■ WHAT YOU WILL DO: Scan the material below for "console", then return each line that contains it.

START DATASET RECORDS

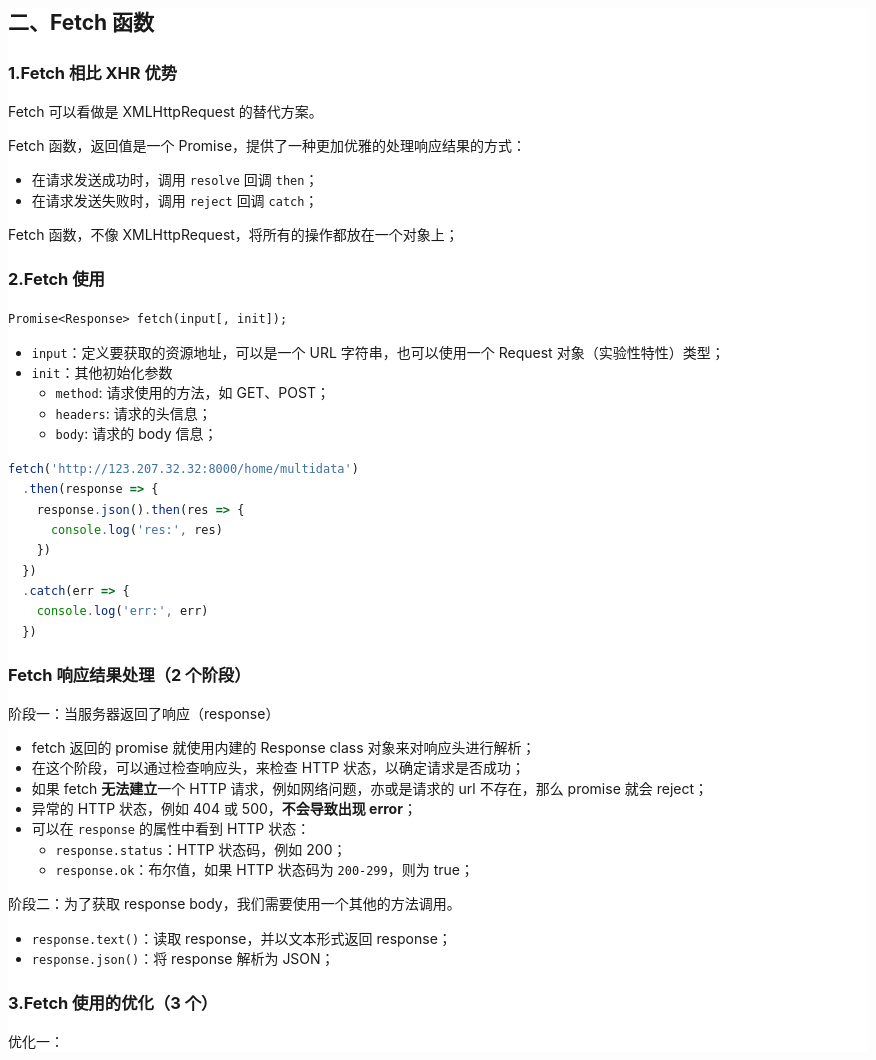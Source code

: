 ## 二、Fetch 函数

### 1.Fetch 相比 XHR 优势

Fetch 可以看做是 XMLHttpRequest 的替代方案。

Fetch 函数，返回值是一个 Promise，提供了一种更加优雅的处理响应结果的方式：

- 在请求发送成功时，调用 `resolve` 回调 `then`；
- 在请求发送失败时，调用 `reject` 回调 `catch`；

Fetch 函数，不像 XMLHttpRequest，将所有的操作都放在一个对象上；

### 2.Fetch 使用

`Promise<Response> fetch(input[, init]);`

- `input`：定义要获取的资源地址，可以是一个 URL 字符串，也可以使用一个 Request 对象（实验性特性）类型；
- `init`：其他初始化参数
  - `method`: 请求使用的方法，如 GET、POST；
  - `headers`: 请求的头信息；
  - `body`: 请求的 body 信息；

```javascript
fetch('http://123.207.32.32:8000/home/multidata')
  .then(response => {
    response.json().then(res => {
      console.log('res:', res)
    })
  })
  .catch(err => {
    console.log('err:', err)
  })
```

### Fetch 响应结果处理（2 个阶段）

阶段一：当服务器返回了响应（response）

- fetch 返回的 promise 就使用内建的 Response class 对象来对响应头进行解析；
- 在这个阶段，可以通过检查响应头，来检查 HTTP 状态，以确定请求是否成功；
- 如果 fetch **无法建立**一个 HTTP 请求，例如网络问题，亦或是请求的 url 不存在，那么 promise 就会 reject；
- 异常的 HTTP 状态，例如 404 或 500，**不会导致出现 error**；
- 可以在 `response` 的属性中看到 HTTP 状态：
  - `response.status`：HTTP 状态码，例如 200；
  - `response.ok`：布尔值，如果 HTTP 状态码为 `200-299`，则为 true；

阶段二：为了获取 response body，我们需要使用一个其他的方法调用。

- `response.text()`：读取 response，并以文本形式返回 response；
- `response.json()`：将 response 解析为 JSON；

### 3.Fetch 使用的优化（3 个）

优化一：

END DATASET RECORDS

■ COMPLETED TASK:
      console.log('res:', res)
    console.log('err:', err)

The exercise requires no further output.